- _Problem to work on_:
Report, as a single figure, how many lines in the records below include "screenshoot".

- _Data to use_:
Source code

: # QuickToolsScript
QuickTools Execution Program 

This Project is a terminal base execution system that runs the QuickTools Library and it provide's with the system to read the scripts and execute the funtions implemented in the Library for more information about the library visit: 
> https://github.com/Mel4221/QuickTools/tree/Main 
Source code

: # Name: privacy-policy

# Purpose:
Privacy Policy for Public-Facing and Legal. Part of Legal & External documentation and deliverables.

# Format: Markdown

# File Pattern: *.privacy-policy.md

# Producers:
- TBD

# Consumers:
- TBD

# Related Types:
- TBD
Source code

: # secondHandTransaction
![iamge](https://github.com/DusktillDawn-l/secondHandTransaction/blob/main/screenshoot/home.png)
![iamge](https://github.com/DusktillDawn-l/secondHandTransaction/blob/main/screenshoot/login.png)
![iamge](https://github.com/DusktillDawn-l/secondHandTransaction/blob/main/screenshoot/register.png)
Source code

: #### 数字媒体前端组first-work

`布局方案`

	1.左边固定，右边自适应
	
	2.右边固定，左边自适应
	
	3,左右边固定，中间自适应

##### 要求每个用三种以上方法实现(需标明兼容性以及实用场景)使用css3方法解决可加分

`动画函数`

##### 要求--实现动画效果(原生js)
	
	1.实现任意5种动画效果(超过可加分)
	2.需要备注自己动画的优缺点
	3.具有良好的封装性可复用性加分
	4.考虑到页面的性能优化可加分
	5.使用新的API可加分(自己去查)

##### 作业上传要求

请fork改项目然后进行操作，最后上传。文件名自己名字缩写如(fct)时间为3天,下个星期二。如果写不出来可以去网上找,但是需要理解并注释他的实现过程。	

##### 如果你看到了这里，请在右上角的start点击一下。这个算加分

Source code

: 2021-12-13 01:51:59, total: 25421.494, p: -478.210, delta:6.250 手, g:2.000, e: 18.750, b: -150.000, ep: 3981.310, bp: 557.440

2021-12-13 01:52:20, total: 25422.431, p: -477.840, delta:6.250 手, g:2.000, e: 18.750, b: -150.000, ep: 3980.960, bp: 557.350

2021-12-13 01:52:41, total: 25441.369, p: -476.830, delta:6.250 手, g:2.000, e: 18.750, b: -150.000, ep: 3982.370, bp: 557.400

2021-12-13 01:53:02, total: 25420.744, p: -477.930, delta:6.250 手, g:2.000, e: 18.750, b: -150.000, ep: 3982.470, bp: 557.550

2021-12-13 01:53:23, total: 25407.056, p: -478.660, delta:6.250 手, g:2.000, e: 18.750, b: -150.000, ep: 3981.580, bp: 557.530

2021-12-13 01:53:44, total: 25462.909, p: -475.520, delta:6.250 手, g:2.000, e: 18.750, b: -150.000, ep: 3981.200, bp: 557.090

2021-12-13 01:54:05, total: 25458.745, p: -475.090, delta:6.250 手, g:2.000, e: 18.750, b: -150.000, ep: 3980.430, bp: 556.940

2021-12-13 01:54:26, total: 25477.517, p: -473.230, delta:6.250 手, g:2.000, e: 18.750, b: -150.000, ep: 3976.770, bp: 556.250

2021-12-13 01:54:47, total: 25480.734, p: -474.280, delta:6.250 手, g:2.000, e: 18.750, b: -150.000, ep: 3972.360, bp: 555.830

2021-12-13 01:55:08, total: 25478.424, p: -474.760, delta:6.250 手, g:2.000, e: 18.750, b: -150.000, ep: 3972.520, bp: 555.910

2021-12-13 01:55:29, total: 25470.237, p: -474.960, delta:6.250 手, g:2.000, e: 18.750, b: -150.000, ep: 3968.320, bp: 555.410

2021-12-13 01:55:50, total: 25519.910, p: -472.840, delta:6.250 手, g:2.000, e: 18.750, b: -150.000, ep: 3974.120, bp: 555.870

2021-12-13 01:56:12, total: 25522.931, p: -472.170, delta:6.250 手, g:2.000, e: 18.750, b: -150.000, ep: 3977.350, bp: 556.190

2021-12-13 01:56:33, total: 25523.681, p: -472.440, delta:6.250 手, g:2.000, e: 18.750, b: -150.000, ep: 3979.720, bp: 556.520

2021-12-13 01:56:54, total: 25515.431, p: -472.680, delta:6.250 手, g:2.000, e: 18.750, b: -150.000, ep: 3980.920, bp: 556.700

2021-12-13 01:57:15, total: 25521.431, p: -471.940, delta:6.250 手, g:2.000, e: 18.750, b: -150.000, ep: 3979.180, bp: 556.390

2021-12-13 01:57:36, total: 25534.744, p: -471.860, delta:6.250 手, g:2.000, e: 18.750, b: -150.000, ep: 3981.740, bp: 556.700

- _Output below_:
3